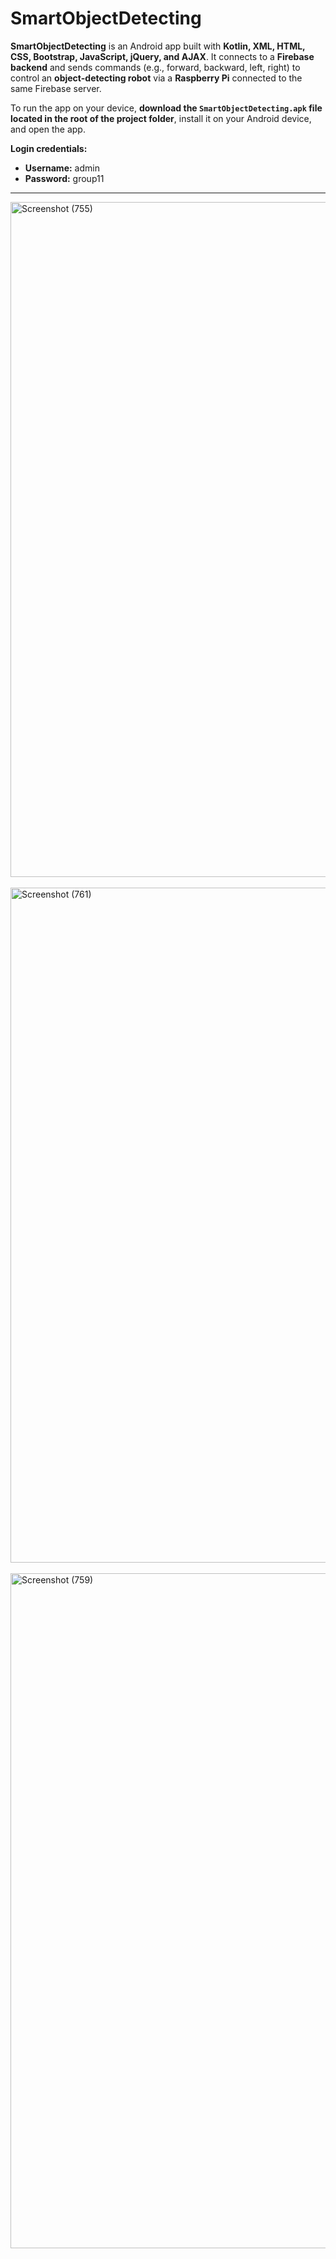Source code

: # SmartObjectDetecting

**SmartObjectDetecting** is an Android app built with **Kotlin, XML, HTML, CSS, Bootstrap, JavaScript, jQuery, and AJAX**. It connects to a **Firebase backend** and sends commands (e.g., forward, backward, left, right) to control an **object-detecting robot** via a **Raspberry Pi** connected to the same Firebase server.

To run the app on your device, **download the `SmartObjectDetecting.apk` file located in the root of the project folder**, install it on your Android device, and open the app.

**Login credentials:**

* **Username:** admin
* **Password:** group11

---

<img width="1920" height="1080" alt="Screenshot (755)" src="https://github.com/user-attachments/assets/0577d493-31a6-4b09-be22-2e425e79374b" />
<br><br>
<img width="1920" height="1080" alt="Screenshot (761)" src="https://github.com/user-attachments/assets/640f2105-83a0-414d-8b7d-0846ae8c27e5" />
<br><br>
<img width="1920" height="1080" alt="Screenshot (759)" src="https://github.com/user-attachments/assets/1f453d96-4ade-4181-ac69-e72146e75cc8" />
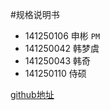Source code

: #规格说明书
* 141250106 申彬 `PM`
* 141250042 韩梦虞
* 141250043 韩奇
* 141250110 侍硕

[github地址](https://github.com/NjuRequirement/Specifications)
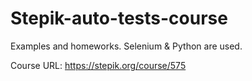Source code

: # Stepik-auto-tests-course
Examples and homeworks. Selenium &amp; Python are used.

Course URL: https://stepik.org/course/575
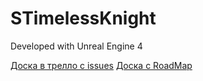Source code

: # STimelessKnight

Developed with Unreal Engine 4

[Доска в трелло с issues](https://trello.com/b/gd4jGsbX/game-pm)
[Доска с RoadMap](https://trello.com/b/bqzOGN5M/roadmap-timelessknight)
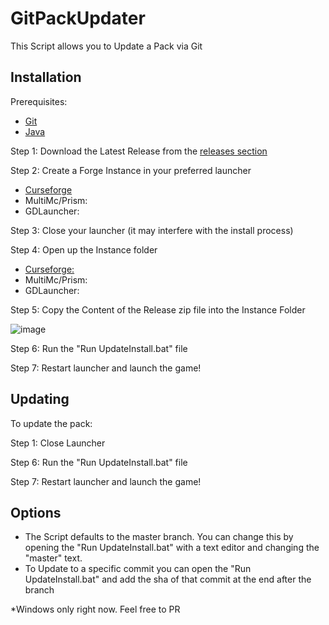# GitPackUpdater
This Script allows you to Update a Pack via Git

## Installation

Prerequisites: 
 - [Git](https://git-scm.com/downloads)
 - [Java](https://adoptium.net/)

Step 1: Download the Latest Release from the [releases section](https://github.com/Darkere/GitPackUpdater/releases/)

Step 2: Create a Forge Instance in your preferred launcher
  - [Curseforge](https://i.imgur.com/W2lKQul.png)
  - MultiMc/Prism: 
  - GDLauncher:


Step 3: Close your launcher (it may interfere with the install process)

Step 4: Open up the Instance folder
  - [Curseforge:](https://i.imgur.com/EoDqNCg.png)
  - MultiMc/Prism:
  - GDLauncher:


Step 5: Copy the Content of the Release zip file into the Instance Folder

![image](https://github.com/Darkere/GitPackUpdater/assets/4283717/d993ae0a-fafe-46b0-82f8-7bb2e319cde0)

Step 6: Run the "Run UpdateInstall.bat" file 

Step 7: Restart launcher and launch the game!

## Updating
To update the pack:

Step 1: Close Launcher

Step 6: Run the "Run UpdateInstall.bat" file 

Step 7: Restart launcher and launch the game!


## Options
- The Script defaults to the master branch. You can change this by opening the "Run UpdateInstall.bat" with a text editor and changing the "master" text.
- To Update to a specific commit you can open the "Run UpdateInstall.bat" and add the sha of that commit at the end after the branch

*Windows only right now. Feel free to PR
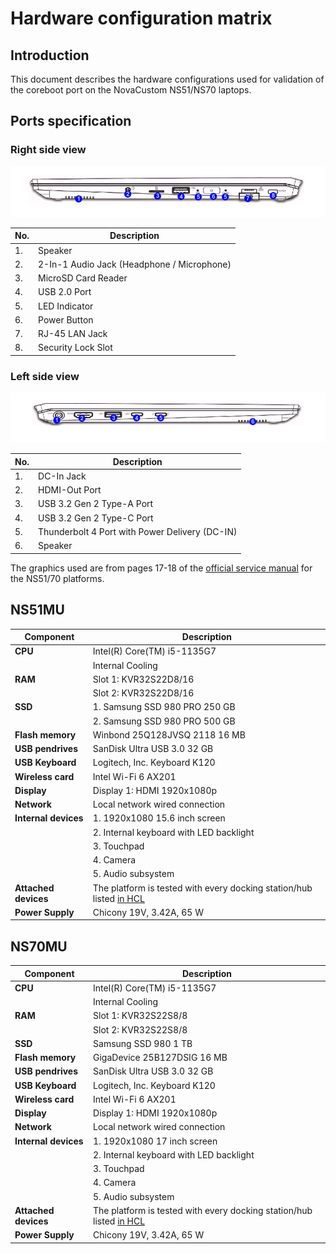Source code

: # Hardware configuration matrix

## Introduction

This document describes the hardware configurations used for validation of the
coreboot port on the NovaCustom NS51/NS70 laptops.

## Ports specification

### Right side view

![](/images/novacustom_ns_ports_right_view.png)

| No.  | Description                                      |
|------|--------------------------------------------------|
| 1.   | Speaker                                          |
| 2.   | 2-In-1 Audio Jack (Headphone / Microphone)       |
| 3.   | MicroSD Card Reader                              |
| 4.   | USB 2.0 Port                                     |
| 5.   | LED Indicator                                    |
| 6.   | Power Button                                     |
| 7.   | RJ-45 LAN Jack                                   |
| 8.   | Security Lock Slot                               |

### Left side view

![](/images/novacustom_ns_ports_left_view.png)

| No.  | Description                                      |
|------|--------------------------------------------------|
| 1.   | DC-In Jack                                       |
| 2.   | HDMI-Out Port                                    |
| 3.   | USB 3.2 Gen 2 Type-A Port                        |
| 4.   | USB 3.2 Gen 2 Type-C Port                        |
| 5.   | Thunderbolt 4 Port with Power Delivery (DC-IN)   |
| 6.   | Speaker                                          |

The graphics used are from pages 17-18 of the
[official service manual](https://novacustom.stackstorage.com/s/s2zVcQyd004hRQJ/en_US?dir=%2FNS51%2FService%20Manual&node-id=233996)
for the NS51/70 platforms.

## NS51MU

| Component                      | Description                                      |
|--------------------------------|--------------------------------------------------|
| **CPU**                        | Intel(R) Core(TM) i5-1135G7                      |
|                                | Internal Cooling                                 |
| **RAM**                        | Slot 1: KVR32S22D8/16                            |
|                                | Slot 2: KVR32S22D8/16                            |
| **SSD**                        | 1. Samsung SSD 980 PRO 250 GB                    |
|                                | 2. Samsung SSD 980 PRO 500 GB                    |
| **Flash memory**               | Winbond 25Q128JVSQ 2118 16 MB                    |
| **USB pendrives**              | SanDisk Ultra USB 3.0 32 GB                      |
| **USB Keyboard**               | Logitech, Inc. Keyboard K120                     |
| **Wireless card**              | Intel Wi-Fi 6 AX201                              |
| **Display**                    | Display 1: HDMI 1920x1080p                       |
| **Network**                    | Local network wired connection                   |
| **Internal devices**           | 1. 1920x1080 15.6 inch screen                    |
|                                | 2. Internal keyboard with LED backlight          |
|                                | 3. Touchpad                                      |
|                                | 4. Camera                                        |
|                                | 5. Audio subsystem                               |
| **Attached devices**           | The platform is tested with every docking station/hub listed [in HCL][HCL] |
| **Power Supply**               | Chicony 19V, 3.42A, 65 W                         |

## NS70MU

| Component                      | Description                                      |
|--------------------------------|--------------------------------------------------|
| **CPU**                        | Intel(R) Core(TM) i5-1135G7                      |
|                                | Internal Cooling                                 |
| **RAM**                        | Slot 1: KVR32S22S8/8                             |
|                                | Slot 2: KVR32S22S8/8                             |
| **SSD**                        | Samsung SSD 980 1 TB                             |
| **Flash memory**               | GigaDevice 25B127DSIG 16 MB                      |
| **USB pendrives**              | SanDisk Ultra USB 3.0 32 GB                      |
| **USB Keyboard**               | Logitech, Inc. Keyboard K120                     |
| **Wireless card**              | Intel Wi-Fi 6 AX201                              |
| **Display**                    | Display 1: HDMI 1920x1080p                       |
| **Network**                    | Local network wired connection                   |
| **Internal devices**           | 1. 1920x1080 17 inch screen                      |
|                                | 2. Internal keyboard with LED backlight          |
|                                | 3. Touchpad                                      |
|                                | 4. Camera                                        |
|                                | 5. Audio subsystem                               |
| **Attached devices**           | The platform is tested with every docking station/hub listed [in HCL][HCL] |
| **Power Supply**               | Chicony 19V, 3.42A, 65 W                         |

[HCL]: https://docs.dasharo.com/unified/novacustom/hcl/#ns5x7x-11th-gen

**WORK TASK**
Give back every entry in its exact wording, leaving the pictures out.

**FINISHED TASK**
Source code

: # SmartObjectDetecting

**SmartObjectDetecting** is an Android app built with **Kotlin, XML, HTML, CSS, Bootstrap, JavaScript, jQuery, and AJAX**. It connects to a **Firebase backend** and sends commands (e.g., forward, backward, left, right) to control an **object-detecting robot** via a **Raspberry Pi** connected to the same Firebase server.

To run the app on your device, **download the `SmartObjectDetecting.apk` file located in the root of the project folder**, install it on your Android device, and open the app.

**Login credentials:**

* **Username:** admin
* **Password:** group11

---

<img width="1920" height="1080" alt="Screenshot (755)" src="https://github.com/user-attachments/assets/0577d493-31a6-4b09-be22-2e425e79374b" />
<br><br>
<img width="1920" height="1080" alt="Screenshot (761)" src="https://github.com/user-attachments/assets/640f2105-83a0-414d-8b7d-0846ae8c27e5" />
<br><br>
<img width="1920" height="1080" alt="Screenshot (759)" src="https://github.com/user-attachments/assets/1f453d96-4ade-4181-ac69-e72146e75cc8" />
Source code

: #规格说明书
* 141250106 申彬 `PM`
* 141250042 韩梦虞
* 141250043 韩奇
* 141250110 侍硕

[github地址](https://github.com/NjuRequirement/Specifications)
Source code

: # Stepik-auto-tests-course
Examples and homeworks. Selenium &amp; Python are used.

Course URL: https://stepik.org/course/575
Source code

: # STimelessKnight

Developed with Unreal Engine 4

[Доска в трелло с issues](https://trello.com/b/gd4jGsbX/game-pm)
[Доска с RoadMap](https://trello.com/b/bqzOGN5M/roadmap-timelessknight)
# GitPackUpdater
This Script allows you to Update a Pack via Git

## Installation

Prerequisites: 
 - [Git](https://git-scm.com/downloads)
 - [Java](https://adoptium.net/)

Step 1: Download the Latest Release from the [releases section](https://github.com/Darkere/GitPackUpdater/releases/)

Step 2: Create a Forge Instance in your preferred launcher
  - [Curseforge](https://i.imgur.com/W2lKQul.png)
  - MultiMc/Prism: 
  - GDLauncher:


Step 3: Close your launcher (it may interfere with the install process)

Step 4: Open up the Instance folder
  - [Curseforge:](https://i.imgur.com/EoDqNCg.png)
  - MultiMc/Prism:
  - GDLauncher:


Step 5: Copy the Content of the Release zip file into the Instance Folder

![image](https://github.com/Darkere/GitPackUpdater/assets/4283717/d993ae0a-fafe-46b0-82f8-7bb2e319cde0)

Step 6: Run the "Run UpdateInstall.bat" file 

Step 7: Restart launcher and launch the game!

## Updating
To update the pack:

Step 1: Close Launcher

Step 6: Run the "Run UpdateInstall.bat" file 

Step 7: Restart launcher and launch the game!


## Options
- The Script defaults to the master branch. You can change this by opening the "Run UpdateInstall.bat" with a text editor and changing the "master" text.
- To Update to a specific commit you can open the "Run UpdateInstall.bat" and add the sha of that commit at the end after the branch

*Windows only right now. Feel free to PR
Source code

: # Hardware configuration matrix

## Introduction

This document describes the hardware configurations used for validation of the
coreboot port on the NovaCustom NS51/NS70 laptops.

## Ports specification

### Right side view

![](/images/novacustom_ns_ports_right_view.png)

| No.  | Description                                      |
|------|--------------------------------------------------|
| 1.   | Speaker                                          |
| 2.   | 2-In-1 Audio Jack (Headphone / Microphone)       |
| 3.   | MicroSD Card Reader                              |
| 4.   | USB 2.0 Port                                     |
| 5.   | LED Indicator                                    |
| 6.   | Power Button                                     |
| 7.   | RJ-45 LAN Jack                                   |
| 8.   | Security Lock Slot                               |

### Left side view

![](/images/novacustom_ns_ports_left_view.png)

| No.  | Description                                      |
|------|--------------------------------------------------|
| 1.   | DC-In Jack                                       |
| 2.   | HDMI-Out Port                                    |
| 3.   | USB 3.2 Gen 2 Type-A Port                        |
| 4.   | USB 3.2 Gen 2 Type-C Port                        |
| 5.   | Thunderbolt 4 Port with Power Delivery (DC-IN)   |
| 6.   | Speaker                                          |

The graphics used are from pages 17-18 of the
[official service manual](https://novacustom.stackstorage.com/s/s2zVcQyd004hRQJ/en_US?dir=%2FNS51%2FService%20Manual&node-id=233996)
for the NS51/70 platforms.

## NS51MU

| Component                      | Description                                      |
|--------------------------------|--------------------------------------------------|
| **CPU**                        | Intel(R) Core(TM) i5-1135G7                      |
|                                | Internal Cooling                                 |
| **RAM**                        | Slot 1: KVR32S22D8/16                            |
|                                | Slot 2: KVR32S22D8/16                            |
| **SSD**                        | 1. Samsung SSD 980 PRO 250 GB                    |
|                                | 2. Samsung SSD 980 PRO 500 GB                    |
| **Flash memory**               | Winbond 25Q128JVSQ 2118 16 MB                    |
| **USB pendrives**              | SanDisk Ultra USB 3.0 32 GB                      |
| **USB Keyboard**               | Logitech, Inc. Keyboard K120                     |
| **Wireless card**              | Intel Wi-Fi 6 AX201                              |
| **Display**                    | Display 1: HDMI 1920x1080p                       |
| **Network**                    | Local network wired connection                   |
| **Internal devices**           | 1. 1920x1080 15.6 inch screen                    |
|                                | 2. Internal keyboard with LED backlight          |
|                                | 3. Touchpad                                      |
|                                | 4. Camera                                        |
|                                | 5. Audio subsystem                               |
| **Attached devices**           | The platform is tested with every docking station/hub listed [in HCL][HCL] |
| **Power Supply**               | Chicony 19V, 3.42A, 65 W                         |

## NS70MU

| Component                      | Description                                      |
|--------------------------------|--------------------------------------------------|
| **CPU**                        | Intel(R) Core(TM) i5-1135G7                      |
|                                | Internal Cooling                                 |
| **RAM**                        | Slot 1: KVR32S22S8/8                             |
|                                | Slot 2: KVR32S22S8/8                             |
| **SSD**                        | Samsung SSD 980 1 TB                             |
| **Flash memory**               | GigaDevice 25B127DSIG 16 MB                      |
| **USB pendrives**              | SanDisk Ultra USB 3.0 32 GB                      |
| **USB Keyboard**               | Logitech, Inc. Keyboard K120                     |
| **Wireless card**              | Intel Wi-Fi 6 AX201                              |
| **Display**                    | Display 1: HDMI 1920x1080p                       |
| **Network**                    | Local network wired connection                   |
| **Internal devices**           | 1. 1920x1080 17 inch screen                      |
|                                | 2. Internal keyboard with LED backlight          |
|                                | 3. Touchpad                                      |
|                                | 4. Camera                                        |
|                                | 5. Audio subsystem                               |
| **Attached devices**           | The platform is tested with every docking station/hub listed [in HCL][HCL] |
| **Power Supply**               | Chicony 19V, 3.42A, 65 W                         |

[HCL]: https://docs.dasharo.com/unified/novacustom/hcl/#ns5x7x-11th-gen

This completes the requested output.